* _INFORMATION_

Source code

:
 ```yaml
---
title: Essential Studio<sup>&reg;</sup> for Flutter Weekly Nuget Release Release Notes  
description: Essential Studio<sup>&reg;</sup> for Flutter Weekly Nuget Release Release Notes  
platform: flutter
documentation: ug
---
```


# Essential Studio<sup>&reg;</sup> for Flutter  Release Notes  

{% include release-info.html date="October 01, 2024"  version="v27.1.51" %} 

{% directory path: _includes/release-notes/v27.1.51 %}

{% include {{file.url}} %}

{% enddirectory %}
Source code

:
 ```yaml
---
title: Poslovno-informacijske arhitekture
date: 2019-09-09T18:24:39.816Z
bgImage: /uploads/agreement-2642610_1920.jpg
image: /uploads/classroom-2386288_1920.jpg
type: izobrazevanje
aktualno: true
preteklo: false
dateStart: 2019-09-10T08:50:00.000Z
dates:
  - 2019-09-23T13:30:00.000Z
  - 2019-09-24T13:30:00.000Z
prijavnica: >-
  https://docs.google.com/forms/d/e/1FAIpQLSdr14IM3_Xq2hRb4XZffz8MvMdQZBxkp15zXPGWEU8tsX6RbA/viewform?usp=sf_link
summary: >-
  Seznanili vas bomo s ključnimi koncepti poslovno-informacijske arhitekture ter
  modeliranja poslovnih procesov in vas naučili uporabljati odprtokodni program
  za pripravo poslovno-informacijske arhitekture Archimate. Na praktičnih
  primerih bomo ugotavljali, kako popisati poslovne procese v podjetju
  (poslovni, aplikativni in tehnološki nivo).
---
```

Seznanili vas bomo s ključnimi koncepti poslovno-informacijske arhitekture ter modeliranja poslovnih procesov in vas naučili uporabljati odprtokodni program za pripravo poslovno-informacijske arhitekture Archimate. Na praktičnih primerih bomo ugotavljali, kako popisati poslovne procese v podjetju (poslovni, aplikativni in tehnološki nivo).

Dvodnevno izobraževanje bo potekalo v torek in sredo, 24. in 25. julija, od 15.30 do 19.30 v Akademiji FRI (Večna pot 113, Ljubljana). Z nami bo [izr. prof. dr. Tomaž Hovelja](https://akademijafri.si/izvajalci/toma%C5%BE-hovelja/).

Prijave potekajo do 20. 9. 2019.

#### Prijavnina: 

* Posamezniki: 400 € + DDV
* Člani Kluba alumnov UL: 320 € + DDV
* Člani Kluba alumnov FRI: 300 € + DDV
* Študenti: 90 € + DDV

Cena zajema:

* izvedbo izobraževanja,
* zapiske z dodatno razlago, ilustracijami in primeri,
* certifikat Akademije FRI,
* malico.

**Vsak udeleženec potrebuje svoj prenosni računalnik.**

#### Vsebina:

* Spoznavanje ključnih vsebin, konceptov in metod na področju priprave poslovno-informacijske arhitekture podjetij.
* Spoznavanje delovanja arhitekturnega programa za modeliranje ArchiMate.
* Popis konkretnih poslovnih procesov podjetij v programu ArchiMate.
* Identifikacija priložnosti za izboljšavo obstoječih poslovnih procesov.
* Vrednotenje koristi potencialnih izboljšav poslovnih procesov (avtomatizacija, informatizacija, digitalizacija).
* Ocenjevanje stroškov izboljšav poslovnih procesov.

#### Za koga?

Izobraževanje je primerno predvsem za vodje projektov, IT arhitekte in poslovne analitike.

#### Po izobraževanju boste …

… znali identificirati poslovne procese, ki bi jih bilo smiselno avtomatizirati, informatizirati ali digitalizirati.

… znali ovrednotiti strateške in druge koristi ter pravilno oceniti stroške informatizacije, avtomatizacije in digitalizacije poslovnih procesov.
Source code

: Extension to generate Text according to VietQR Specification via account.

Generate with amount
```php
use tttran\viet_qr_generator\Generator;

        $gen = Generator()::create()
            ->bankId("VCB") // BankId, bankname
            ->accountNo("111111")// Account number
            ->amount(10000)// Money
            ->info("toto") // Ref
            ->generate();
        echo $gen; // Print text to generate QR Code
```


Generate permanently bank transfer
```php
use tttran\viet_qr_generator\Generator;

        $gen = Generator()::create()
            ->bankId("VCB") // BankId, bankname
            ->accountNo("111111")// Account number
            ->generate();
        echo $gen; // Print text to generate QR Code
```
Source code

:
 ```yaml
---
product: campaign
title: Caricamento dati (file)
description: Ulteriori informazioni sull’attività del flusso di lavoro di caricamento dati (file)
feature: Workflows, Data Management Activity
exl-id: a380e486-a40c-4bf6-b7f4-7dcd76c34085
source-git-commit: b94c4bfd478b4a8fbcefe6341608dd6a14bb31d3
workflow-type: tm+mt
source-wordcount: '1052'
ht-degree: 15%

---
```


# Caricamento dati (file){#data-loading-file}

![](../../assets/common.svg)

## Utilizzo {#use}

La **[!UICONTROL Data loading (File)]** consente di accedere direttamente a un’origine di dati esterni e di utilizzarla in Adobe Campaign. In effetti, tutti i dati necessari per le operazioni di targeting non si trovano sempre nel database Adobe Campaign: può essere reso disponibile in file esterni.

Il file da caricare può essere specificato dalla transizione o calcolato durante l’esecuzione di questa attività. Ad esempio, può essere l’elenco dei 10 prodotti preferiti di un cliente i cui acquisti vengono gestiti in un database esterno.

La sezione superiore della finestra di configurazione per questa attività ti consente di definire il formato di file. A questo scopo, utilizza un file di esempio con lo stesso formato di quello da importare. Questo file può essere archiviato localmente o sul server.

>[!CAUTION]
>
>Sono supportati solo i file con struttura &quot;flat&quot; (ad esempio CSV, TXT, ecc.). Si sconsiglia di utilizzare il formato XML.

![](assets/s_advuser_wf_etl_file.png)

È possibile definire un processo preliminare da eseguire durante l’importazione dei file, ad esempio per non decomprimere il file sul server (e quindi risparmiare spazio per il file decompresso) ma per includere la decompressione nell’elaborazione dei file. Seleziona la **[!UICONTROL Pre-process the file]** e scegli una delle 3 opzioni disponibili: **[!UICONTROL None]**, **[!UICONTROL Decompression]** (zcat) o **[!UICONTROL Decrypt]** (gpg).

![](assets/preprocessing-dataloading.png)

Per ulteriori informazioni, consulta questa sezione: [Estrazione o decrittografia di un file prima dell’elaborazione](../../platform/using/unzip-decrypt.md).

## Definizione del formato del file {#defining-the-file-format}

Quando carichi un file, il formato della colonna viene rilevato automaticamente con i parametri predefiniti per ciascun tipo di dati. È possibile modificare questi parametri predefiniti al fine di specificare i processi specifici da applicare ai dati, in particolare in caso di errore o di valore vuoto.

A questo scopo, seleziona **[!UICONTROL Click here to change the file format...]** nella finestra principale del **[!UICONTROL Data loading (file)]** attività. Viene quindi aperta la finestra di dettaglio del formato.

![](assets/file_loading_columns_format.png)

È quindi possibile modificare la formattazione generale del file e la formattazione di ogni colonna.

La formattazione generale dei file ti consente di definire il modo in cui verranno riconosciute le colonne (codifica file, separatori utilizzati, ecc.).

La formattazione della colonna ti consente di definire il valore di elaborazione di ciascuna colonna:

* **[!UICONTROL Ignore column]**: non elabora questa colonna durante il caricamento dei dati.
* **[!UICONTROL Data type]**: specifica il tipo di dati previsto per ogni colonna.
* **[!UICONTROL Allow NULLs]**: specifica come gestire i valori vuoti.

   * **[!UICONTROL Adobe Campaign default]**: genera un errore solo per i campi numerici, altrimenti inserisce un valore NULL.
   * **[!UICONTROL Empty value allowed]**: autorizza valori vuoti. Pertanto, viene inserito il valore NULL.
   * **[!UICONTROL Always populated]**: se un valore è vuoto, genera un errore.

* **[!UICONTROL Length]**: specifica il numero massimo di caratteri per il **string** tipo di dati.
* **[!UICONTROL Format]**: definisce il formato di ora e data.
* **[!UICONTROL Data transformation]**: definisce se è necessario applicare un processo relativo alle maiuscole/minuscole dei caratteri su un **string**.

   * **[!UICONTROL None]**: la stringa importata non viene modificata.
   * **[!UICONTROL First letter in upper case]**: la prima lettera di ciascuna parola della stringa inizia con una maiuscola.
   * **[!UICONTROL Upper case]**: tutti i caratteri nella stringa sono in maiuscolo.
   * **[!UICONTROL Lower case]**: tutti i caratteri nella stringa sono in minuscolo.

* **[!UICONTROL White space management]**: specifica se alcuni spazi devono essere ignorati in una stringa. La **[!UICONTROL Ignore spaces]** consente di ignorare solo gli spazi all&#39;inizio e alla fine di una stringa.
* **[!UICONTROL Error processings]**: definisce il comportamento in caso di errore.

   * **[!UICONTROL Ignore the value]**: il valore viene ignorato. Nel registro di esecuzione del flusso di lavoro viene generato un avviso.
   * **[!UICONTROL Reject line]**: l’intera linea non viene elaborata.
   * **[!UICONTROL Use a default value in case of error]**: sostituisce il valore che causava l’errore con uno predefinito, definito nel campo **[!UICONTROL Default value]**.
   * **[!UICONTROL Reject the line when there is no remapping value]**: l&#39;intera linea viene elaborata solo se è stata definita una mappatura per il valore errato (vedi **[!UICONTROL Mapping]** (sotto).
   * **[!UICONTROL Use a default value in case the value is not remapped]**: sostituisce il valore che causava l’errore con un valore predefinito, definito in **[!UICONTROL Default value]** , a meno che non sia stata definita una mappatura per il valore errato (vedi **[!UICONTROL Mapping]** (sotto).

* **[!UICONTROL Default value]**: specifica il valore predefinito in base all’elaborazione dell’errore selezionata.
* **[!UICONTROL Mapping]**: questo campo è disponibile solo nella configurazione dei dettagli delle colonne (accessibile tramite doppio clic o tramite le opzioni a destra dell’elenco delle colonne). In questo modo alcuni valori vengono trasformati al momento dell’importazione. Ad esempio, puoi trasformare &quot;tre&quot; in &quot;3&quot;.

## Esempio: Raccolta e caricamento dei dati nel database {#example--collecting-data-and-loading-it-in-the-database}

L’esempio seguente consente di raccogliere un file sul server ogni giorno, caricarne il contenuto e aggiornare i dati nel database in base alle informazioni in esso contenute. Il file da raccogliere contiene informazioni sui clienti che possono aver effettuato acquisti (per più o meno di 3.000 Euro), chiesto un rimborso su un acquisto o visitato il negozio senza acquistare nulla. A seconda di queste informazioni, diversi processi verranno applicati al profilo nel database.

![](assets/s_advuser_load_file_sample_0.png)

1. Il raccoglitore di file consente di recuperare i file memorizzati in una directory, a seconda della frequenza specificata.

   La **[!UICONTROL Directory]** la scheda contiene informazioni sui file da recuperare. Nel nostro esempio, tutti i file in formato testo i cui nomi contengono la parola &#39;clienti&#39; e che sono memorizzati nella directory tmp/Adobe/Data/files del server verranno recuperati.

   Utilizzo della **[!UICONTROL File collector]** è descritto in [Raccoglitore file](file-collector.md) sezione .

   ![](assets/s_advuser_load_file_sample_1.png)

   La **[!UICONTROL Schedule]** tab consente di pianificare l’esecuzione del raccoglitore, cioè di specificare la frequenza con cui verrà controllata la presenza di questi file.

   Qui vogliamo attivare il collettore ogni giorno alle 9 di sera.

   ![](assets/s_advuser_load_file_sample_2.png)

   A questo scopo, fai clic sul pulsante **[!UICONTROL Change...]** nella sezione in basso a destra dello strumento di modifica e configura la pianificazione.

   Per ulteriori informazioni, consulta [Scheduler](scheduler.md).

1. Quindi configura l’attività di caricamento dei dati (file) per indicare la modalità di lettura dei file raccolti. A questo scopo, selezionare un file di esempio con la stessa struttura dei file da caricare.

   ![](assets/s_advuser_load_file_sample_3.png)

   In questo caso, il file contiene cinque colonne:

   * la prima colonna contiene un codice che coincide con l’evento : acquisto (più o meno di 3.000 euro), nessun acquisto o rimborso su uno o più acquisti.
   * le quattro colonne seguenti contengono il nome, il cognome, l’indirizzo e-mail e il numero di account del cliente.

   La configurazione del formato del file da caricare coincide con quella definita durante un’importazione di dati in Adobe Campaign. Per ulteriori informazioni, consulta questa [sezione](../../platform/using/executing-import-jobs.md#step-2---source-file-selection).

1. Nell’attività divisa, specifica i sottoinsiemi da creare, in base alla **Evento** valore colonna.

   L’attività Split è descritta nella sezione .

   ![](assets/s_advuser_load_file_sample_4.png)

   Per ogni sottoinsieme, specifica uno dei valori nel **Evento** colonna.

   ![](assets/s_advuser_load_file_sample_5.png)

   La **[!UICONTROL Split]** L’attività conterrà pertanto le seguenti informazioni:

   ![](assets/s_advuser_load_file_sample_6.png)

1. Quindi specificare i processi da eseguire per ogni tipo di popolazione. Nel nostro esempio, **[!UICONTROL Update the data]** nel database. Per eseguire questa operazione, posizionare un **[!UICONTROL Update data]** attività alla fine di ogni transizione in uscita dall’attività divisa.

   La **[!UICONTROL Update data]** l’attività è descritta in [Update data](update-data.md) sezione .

* _WORK REQUIRED_
Could you set down, word for word, only the lines above from the line with "caso di errore." to the line with "campo **[!UICONTROL Default value]**.", including both?

* _ANSWER BOX_
* **[!UICONTROL Error processings]**: definisce il comportamento in caso di errore.

   * **[!UICONTROL Ignore the value]**: il valore viene ignorato. Nel registro di esecuzione del flusso di lavoro viene generato un avviso.
   * **[!UICONTROL Reject line]**: l’intera linea non viene elaborata.
   * **[!UICONTROL Use a default value in case of error]**: sostituisce il valore che causava l’errore con uno predefinito, definito nel campo **[!UICONTROL Default value]**.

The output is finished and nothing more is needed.